Co-Authored-By: Claude Opus 4.8 (1M context) <noreply@anthropic.com>
---
 .github/workflows/agentic-token-optimizer.md | 13 ++++++++++++-
 workflows/agentic-token-optimizer.md         | 13 ++++++++++++-
 2 files changed, 24 insertions(+), 2 deletions(-)

diff --git a/.github/workflows/agentic-token-optimizer.md b/.github/workflows/agentic-token-optimizer.md
index 6117f5e..ce3da79 100644
--- a/.github/workflows/agentic-token-optimizer.md
+++ b/.github/workflows/agentic-token-optimizer.md
@@ -58,6 +58,17 @@ steps:
         echo '{"runs":[],"summary":{}}' > /tmp/gh-aw/token-audit/all-runs.json
       fi
 
+      # Exclude the AIC monitoring family (this optimizer + its sibling audit) from the
+      # candidate pool so the optimizer never selects its own meta-monitoring workflows.
+      # The in-prompt "Token in the name" guard misses these: their display names are
+      # "...AIC Usage Optimizer/Audit" (no "Token"), so match on workflow id/name here.
+      jq '.runs |= map(select(
+            (((.workflow_path // "") | test("agentic-token-(optimizer|audit)"))

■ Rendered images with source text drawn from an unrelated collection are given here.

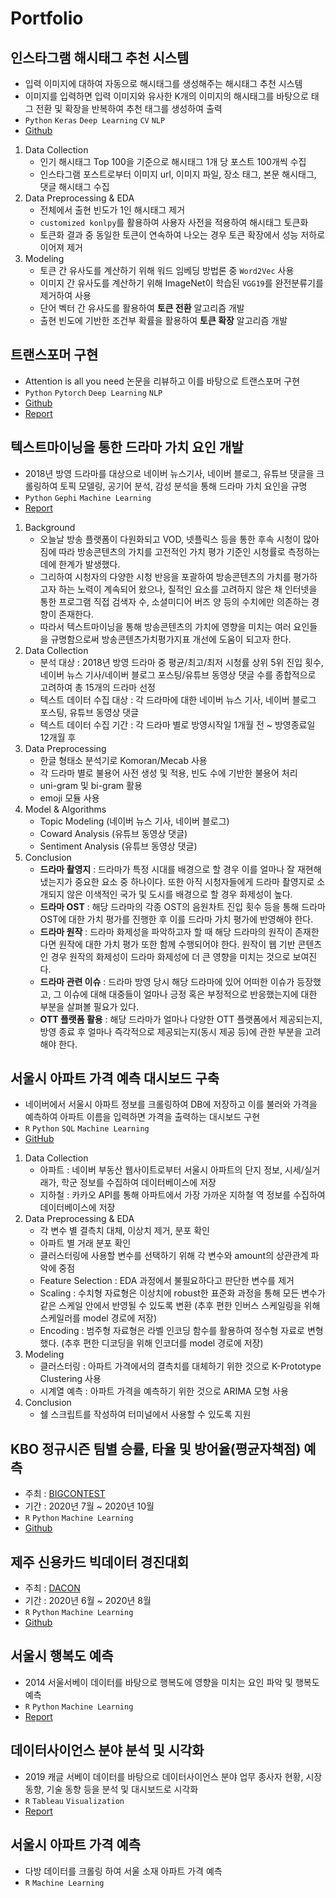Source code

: # Portfolio

## 인스타그램 해시태그 추천 시스템 
- 입력 이미지에 대하여 자동으로 해시태그를 생성해주는 해시태그 추천 시스템
- 이미지를 입력하면 입력 이미지와 유사한 K개의 이미지의 해시태그를 바탕으로 태그 전환 및 확장을 반복하여 추천 태그를 생성하여 출력
- `Python` `Keras` `Deep Learning` `CV` `NLP`
- [Github](https://github.com/cheris8/Instagram-hashtag-generator)
1. Data Collection
    - 인기 해시태그 Top 100을 기준으로 해시태그 1개 당 포스트 100개씩 수집
    - 인스타그램 포스트로부터 이미지 url, 이미지 파일, 장소 태그, 본문 해시태그, 댓글 해시태그 수집
2. Data Preprocessing & EDA
    - 전체에서 출현 빈도가 1인 해시태그 제거
    - `customized konlpy`를 활용하여 사용자 사전을 적용하여 해시태그 토큰화
    - 토큰화 결과 중 동일한 토큰이 연속하여 나오는 경우 토큰 확장에서 성능 저하로 이어져 제거
3. Modeling
    - 토큰 간 유사도를 계산하기 위해 워드 임베딩 방법론 중 `Word2Vec` 사용
    - 이미지 간 유사도를 계산하기 위해 ImageNet이 학습된 `VGG19`를 완전분류기를 제거하여 사용
    - 단어 벡터 간 유사도를 활용하여 **토큰 전환** 알고리즘 개발
    - 출현 빈도에 기반한 조건부 확률을 활용하여 **토큰 확장** 알고리즘 개발

## 트랜스포머 구현
- Attention is all you need 논문을 리뷰하고 이를 바탕으로 트랜스포머 구현
- `Python` `Pytorch` `Deep Learning` `NLP`
- [Github](https://github.com/cheris8/ESC_NLP_FINAL)
- [Report](https://github.com/cheris8/ESC-20FALL/blob/master/파이널과제/NLP_6조/docs/ESC_FINAL_6조.pdf)

## 텍스트마이닝을 통한 드라마 가치 요인 개발
- 2018년 방영 드라마를 대상으로 네이버 뉴스기사, 네이버 블로그, 유튜브 댓글을 크롤링하여 토픽 모델링, 공기어 분석, 감성 분석을 통해 드라마 가치 요인을 규명
- `Python` `Gephi` `Machine Learning`
- [Report](https://cheris8.github.io/text%20mining/TM-Project-Drama/)
1. Background
    - 오늘날 방송 플랫폼이 다원화되고 VOD, 넷플릭스 등을 통한 후속 시청이 많아짐에 따라 방송콘텐츠의 가치를 고전적인 가치 평가 기준인 시청률로 측정하는 데에 한계가 발생했다.
    - 그리하여 시청자의 다양한 시청 반응을 포괄하여 방송콘텐츠의 가치를 평가하고자 하는 노력이 계속되어 왔으나, 질적인 요소를 고려하지 않은 채 인터넷을 통한 프로그램 직접 검색자 수, 소셜미디어 버즈 양 등의 수치에만 의존하는 경향이 존재한다.
    - 따라서 텍스트마이닝을 통해 방송콘텐츠의 가치에 영향을 미치는 여러 요인들을 규명함으로써 방송콘텐츠가치평가지표 개선에 도움이 되고자 한다.
2. Data Collection
    - 분석 대상 : 2018년 방영 드라마 중 평균/최고/최저 시청률 상위 5위 진입 횟수, 네이버 뉴스 기사/네이버 블로그 포스팅/유튜브 동영상 댓글 수를 종합적으로 고려하여 총 15개의 드라마 선정
    - 텍스트 데이터 수집 대상 : 각 드라마에 대한 네이버 뉴스 기사, 네이버 블로그 포스팅, 유튜브 동영상 댓글
    - 텍스트 데이터 수집 기간 : 각 드라마 별로 방영시작일 1개월 전 ~ 방영종료일 12개월 후
3. Data Preprocessing
    - 한글 형태소 분석기로 Komoran/Mecab 사용
    - 각 드라마 별로 불용어 사전 생성 및 적용, 빈도 수에 기반한 불용어 처리
    - uni-gram 및 bi-gram 활용
    - emoji 모듈 사용
4. Model & Algorithms
    - Topic Modeling (네이버 뉴스 기사, 네이버 블로그)
    - Coward Analysis (유튜브 동영상 댓글)
    - Sentiment Analysis (유튜브 동영상 댓글) 
5. Conclusion
    - **드라마 촬영지** : 드라마가 특정 시대를 배경으로 할 경우 이를 얼마나 잘 재현해 냈는지가 중요한 요소 중 하나이다. 또한 아직 시청자들에게 드라마 촬영지로 소개되지 않은 이색적인 국가 및 도시를 배경으로 할 경우 화제성이 높다.
    - **드라마 OST** : 해당 드라마의 각종 OST의 음원차트 진입  횟수 등을 통해 드라마 OST에 대한 가치 평가를 진행한 후 이를 드라마 가치 평가에 반영해야 한다.
    - **드라마 원작** : 드라마 화제성을 파악하고자 할 때 해당 드라마의 원작이 존재한다면 원작에 대한 가치 평가 또한 함께 수행되어야 한다. 원작이 웹 기반 콘텐츠인 경우 원작의 화제성이 드라마 화제성에 더 큰 영향을 미치는 것으로 보여진다.
    - **드라마 관련 이슈** : 드라마 방영 당시 해당 드라마에 있어 어떠한 이슈가 등장했고, 그 이슈에 대해 대중들이 얼마나 긍정 혹은 부정적으로 반응했는지에 대한 부분을 살펴볼 필요가 있다.
    - **OTT 플랫폼 활용** : 해당 드라마가 얼마나 다양한 OTT 플랫폼에서 제공되는지, 방영 종료 후 얼마나 즉각적으로 제공되는지(동시 제공 등)에 관한 부분을 고려해야 한다.

## 서울시 아파트 가격 예측 대시보드 구축
- 네이버에서 서울시 아파트 정보를 크롤링하여 DB에 저장하고 이를 불러와 가격을 예측하여 아파트 이름을 입력하면 가격을 출력하는 대시보드 구현
- `R` `Python` `SQL` `Machine Learning`
- [GitHub](https://github.com/cheris8/ProjectCasa)
1. Data Collection
    - 아파트 : 네이버 부동산 웹사이트로부터 서울시 아파트의 단지 정보, 시세/실거래가, 학군 정보를 수집하여 데이터베이스에 저장
    - 지하철 : 카카오 API를 통해 아파트에서 가장 가까운 지하철 역 정보를 수집하여 데이터베이스에 저장
2. Data Preprocessing & EDA
    - 각 변수 별 결측치 대체, 이상치 제거, 분포 확인
    - 아파트 별 거래 분포 확인
    - 클러스터링에 사용할 변수를 선택하기 위해 각 변수와 amount의 상관관계 파악에 중점
    - Feature Selection : EDA 과정에서 불필요하다고 판단한 변수를 제거
    - Scaling : 수치형 자료형은 이상치에 robust한 표준화 과정을 통해 모든 변수가 같은 스케일 안에서 반영될 수 있도록 변환 (추후 편한 인버스 스케일링을 위해 스케일러를 model 경로에 저장)
    - Encoding : 범주형 자료형은 라벨 인코딩 함수를 활용하여 정수형 자료로 변형했다. (추후 편한 디코딩을 위해 인코더를 model 경로에 저장)
3. Modeling
    - 클러스터링 : 아파트 가격에서의 결측치를 대체하기 위한 것으로 K-Prototype Clustering 사용
    - 시계열 예측 : 아파트 가격을 예측하기 위한 것으로 ARIMA 모형 사용
5. Conclusion
    - 쉘 스크립트를 작성하여 터미널에서 사용할 수 있도록 지원

## KBO 정규시즌 팀별 승률, 타율 및 방어율(평균자책점) 예측 
- 주최 : [BIGCONTEST](https://www.bigcontest.or.kr)
- 기간 : 2020년 7월 ~ 2020년 10월
- `R` `Python` `Machine Learning`
- [Github](https://github.com/cheris8/Baseball_ChilliShrimp)

## 제주 신용카드 빅데이터 경진대회
- 주최 : [DACON](https://dacon.io)
- 기간 : 2020년 6월 ~ 2020년 8월
- `R` `Python` `Machine Learning` 
- [Github](https://github.com/cheris8/2020_jeju_creditcard)

## 서울시 행복도 예측
- 2014 서울서베이 데이터를 바탕으로 행복도에 영향을 미치는 요인 파악 및 행복도 예측
- `R` `Python` `Machine Learning`
- [Report](https://github.com/cheris8/ESC-20SPRING/blob/master/파이널%20프로젝트/3조/20-1%20ESC%20파이널%20최종발표%20자료%203조.pdf)

## 데이터사이언스 분야 분석 및 시각화
- 2019 캐글 서베이 데이터를 바탕으로 데이터사이언스 분야 업무 종사자 현황, 시장 동향, 기술 동향 등을 분석 및 대시보드로 시각화
- `R` `Tableau` `Visualization`
- [Report]()

## 서울시 아파트 가격 예측
- 다방 데이터를 크롤링 하여 서울 소재 아파트 가격 예측
- `R` `Machine Learning`

<!--
## 국회 네트워크 분석 : 제 20대 국회의원들을 바탕으로

## 국회의 성실성 및 영향력 평가

## 비애
-->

+             or ((.workflow_name // "") | test("AIC Usage (Optimizer|Audit)"))) | not
+          ))' /tmp/gh-aw/token-audit/all-runs.json > /tmp/gh-aw/token-audit/all-runs.filtered.json \
+        && mv /tmp/gh-aw/token-audit/all-runs.filtered.json /tmp/gh-aw/token-audit/all-runs.json
+      echo "🚫 Excluded AIC monitoring family — $(jq '.runs | length' /tmp/gh-aw/token-audit/all-runs.json) runs remain in candidate pool"
+
   - name: Aggregate top workflows by AIC usage
     run: |
       set -euo pipefail
@@ -161,7 +172,7 @@ Treat missing numeric fields (`aic`, `token_usage`, `turns`, `action_minutes`) a
 
 - Start from `top-workflows.json`.
 - Exclude workflows optimized in the last 14 days (use `optimization-log.json`).
-- Exclude workflows with "Token" in the name to avoid self-targeting.

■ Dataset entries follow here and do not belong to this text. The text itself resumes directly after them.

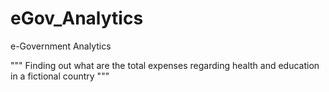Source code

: # eGov_Analytics
e-Government Analytics

"""
Finding out what are the total expenses
regarding health and education
in a fictional country
"""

+- Exclude the AIC monitoring family — the `agentic-token-optimizer` and `agentic-token-audit` workflows (display names "Agentic Workflow AIC Usage Optimizer" / "Daily Agentic Workflow AIC Usage Audit") — to avoid self-targeting. These are also pre-filtered from `all-runs.json`/`top-workflows.json`, but never select them even if a stale snapshot still lists them.
 - Choose the highest AI-credit-spend workflow that remains.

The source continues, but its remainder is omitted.